The mausoleum that is a stone’s throw away from Nairobi’s Hotel Inter Continental is a beauty to behold with its well paved, flag decorated approach and life sized statues of lions at the entrance connoting the man whose body lies within had the bravery and strength of the perceived ‘king of the jungle’.
The simple looking mausoleum has routinely been the scene of annual ceremonial commemoration every August 22, the day Kenyatta died in his sleep at the coastal town of Mombasa.

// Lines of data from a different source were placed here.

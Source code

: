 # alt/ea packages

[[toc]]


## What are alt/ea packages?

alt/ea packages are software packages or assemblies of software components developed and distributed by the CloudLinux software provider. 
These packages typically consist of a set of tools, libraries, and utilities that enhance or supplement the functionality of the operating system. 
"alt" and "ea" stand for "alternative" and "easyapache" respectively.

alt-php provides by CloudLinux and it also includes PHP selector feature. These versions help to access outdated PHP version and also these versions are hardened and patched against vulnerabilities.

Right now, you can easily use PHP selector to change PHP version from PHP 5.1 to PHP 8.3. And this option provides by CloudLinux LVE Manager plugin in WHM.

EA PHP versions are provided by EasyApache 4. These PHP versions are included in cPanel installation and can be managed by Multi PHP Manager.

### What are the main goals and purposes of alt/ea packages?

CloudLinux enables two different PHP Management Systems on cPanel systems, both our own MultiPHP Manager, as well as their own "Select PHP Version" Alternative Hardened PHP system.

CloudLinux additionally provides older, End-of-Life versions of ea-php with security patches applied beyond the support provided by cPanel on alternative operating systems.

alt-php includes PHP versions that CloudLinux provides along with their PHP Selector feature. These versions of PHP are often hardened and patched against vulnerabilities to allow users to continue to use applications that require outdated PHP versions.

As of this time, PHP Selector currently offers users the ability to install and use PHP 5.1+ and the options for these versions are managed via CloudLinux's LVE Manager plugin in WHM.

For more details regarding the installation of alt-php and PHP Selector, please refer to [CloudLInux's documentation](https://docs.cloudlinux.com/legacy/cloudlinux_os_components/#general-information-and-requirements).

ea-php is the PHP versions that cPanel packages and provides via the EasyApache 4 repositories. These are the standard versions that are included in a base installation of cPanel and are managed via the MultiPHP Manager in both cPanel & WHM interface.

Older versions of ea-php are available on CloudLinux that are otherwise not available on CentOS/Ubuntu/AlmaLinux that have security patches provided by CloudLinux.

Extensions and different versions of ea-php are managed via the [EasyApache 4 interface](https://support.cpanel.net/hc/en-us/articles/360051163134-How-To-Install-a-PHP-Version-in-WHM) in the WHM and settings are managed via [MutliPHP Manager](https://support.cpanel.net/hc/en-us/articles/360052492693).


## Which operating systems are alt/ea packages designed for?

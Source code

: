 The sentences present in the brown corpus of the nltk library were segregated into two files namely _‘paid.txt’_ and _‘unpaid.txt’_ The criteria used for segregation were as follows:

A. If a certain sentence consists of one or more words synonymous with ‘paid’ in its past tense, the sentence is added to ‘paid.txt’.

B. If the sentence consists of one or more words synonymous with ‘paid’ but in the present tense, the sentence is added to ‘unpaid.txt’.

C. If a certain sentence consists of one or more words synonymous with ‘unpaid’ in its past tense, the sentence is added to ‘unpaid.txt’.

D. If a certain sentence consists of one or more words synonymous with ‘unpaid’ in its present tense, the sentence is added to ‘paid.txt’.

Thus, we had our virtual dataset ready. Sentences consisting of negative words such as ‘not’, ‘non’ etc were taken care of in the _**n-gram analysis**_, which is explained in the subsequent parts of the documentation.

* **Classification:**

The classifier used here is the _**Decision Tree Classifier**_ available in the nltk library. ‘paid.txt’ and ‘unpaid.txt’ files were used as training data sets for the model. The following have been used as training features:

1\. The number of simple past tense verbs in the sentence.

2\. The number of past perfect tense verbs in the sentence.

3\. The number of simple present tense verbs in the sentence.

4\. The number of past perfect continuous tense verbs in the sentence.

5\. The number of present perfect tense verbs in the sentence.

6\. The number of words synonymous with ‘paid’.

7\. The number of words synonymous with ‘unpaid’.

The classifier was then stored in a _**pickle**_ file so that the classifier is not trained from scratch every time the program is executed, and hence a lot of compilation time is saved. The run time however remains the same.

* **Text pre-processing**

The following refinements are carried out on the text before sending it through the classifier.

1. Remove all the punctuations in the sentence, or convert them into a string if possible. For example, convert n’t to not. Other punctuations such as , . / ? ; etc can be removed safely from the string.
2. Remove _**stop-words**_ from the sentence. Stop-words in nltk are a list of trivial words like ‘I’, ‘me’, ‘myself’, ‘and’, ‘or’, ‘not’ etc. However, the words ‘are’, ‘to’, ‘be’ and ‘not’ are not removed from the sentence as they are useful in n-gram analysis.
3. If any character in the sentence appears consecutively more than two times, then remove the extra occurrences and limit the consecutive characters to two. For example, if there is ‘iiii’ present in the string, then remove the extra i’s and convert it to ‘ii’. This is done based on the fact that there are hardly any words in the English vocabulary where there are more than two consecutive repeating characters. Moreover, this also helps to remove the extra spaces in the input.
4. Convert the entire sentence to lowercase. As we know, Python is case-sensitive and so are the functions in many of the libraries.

During the colourful occasion, complete with military parades, the serving president lays a wreath on Mzee’s tomb accompanied by close family members led by former first lady Mama Ngina Kenyatta and the nation’s top leadership prior to attending a memorial service at the Holy family Minor Basilica, a walking distance away. Crowds can only watch curiously from a distance across parliament road.
Clamour that the mausoleum be open to the public and possibly be a tourist attraction has not borne fruits over 30 years since the founding president’s death, leaving the ordinary Kenyan and foreigners alike to only wonder how its interior looks like and to contend with rumours that the embalmed body can be cranked through mechanical means to the surface for close viewing. Kenyatta’s reign lasted from independence on December 12, 1963 to August 22, 1978 when he died to be succeeded by Daniel arap Moi. He served for a year as Prime Minister with the British monarch as the head of State until Kenya became a sovereign republic in 1964.
His actual age at death is a subject of conjecture, though it is assumed that he died at the ripe age of 89, having been born in 1898.